• Required action: Beginning at whichever line contains "Albion (2) & 1796--1798\\", reproduce each line of the records below word for word, ending with the last, and add nothing.

[[ Supplied information open ]]

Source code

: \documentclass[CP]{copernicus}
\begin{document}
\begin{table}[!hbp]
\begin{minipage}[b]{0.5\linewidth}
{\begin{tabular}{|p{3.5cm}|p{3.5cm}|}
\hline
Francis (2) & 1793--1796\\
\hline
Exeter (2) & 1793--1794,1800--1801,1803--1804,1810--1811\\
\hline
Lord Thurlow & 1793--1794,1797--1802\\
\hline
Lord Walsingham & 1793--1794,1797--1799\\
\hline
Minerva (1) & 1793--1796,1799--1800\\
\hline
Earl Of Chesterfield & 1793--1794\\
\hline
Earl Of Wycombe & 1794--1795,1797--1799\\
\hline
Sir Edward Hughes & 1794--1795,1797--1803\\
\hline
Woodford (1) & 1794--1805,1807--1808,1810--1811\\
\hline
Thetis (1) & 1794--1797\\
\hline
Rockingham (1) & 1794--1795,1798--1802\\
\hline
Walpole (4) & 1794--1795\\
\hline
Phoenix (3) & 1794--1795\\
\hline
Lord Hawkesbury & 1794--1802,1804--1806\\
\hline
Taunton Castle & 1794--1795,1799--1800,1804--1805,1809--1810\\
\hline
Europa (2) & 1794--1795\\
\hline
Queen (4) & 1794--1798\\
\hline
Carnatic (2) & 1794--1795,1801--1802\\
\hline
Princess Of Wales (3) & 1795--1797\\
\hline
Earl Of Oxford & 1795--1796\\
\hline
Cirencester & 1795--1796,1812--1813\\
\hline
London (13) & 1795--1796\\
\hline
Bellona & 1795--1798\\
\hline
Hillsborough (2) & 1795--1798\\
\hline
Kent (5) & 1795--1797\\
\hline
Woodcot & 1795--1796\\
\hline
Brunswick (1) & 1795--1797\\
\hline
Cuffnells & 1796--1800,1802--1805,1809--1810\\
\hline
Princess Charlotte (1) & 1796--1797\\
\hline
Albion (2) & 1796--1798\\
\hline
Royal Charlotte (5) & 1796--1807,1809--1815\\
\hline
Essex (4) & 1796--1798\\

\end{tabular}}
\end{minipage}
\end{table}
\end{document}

[[ Supplied information closed ]]

• Expected answer:
Albion (2) & 1796--1798\\
\hline
Royal Charlotte (5) & 1796--1807,1809--1815\\
\hline
Essex (4) & 1796--1798\\

\end{tabular}}
\end{minipage}
\end{table}
\end{document}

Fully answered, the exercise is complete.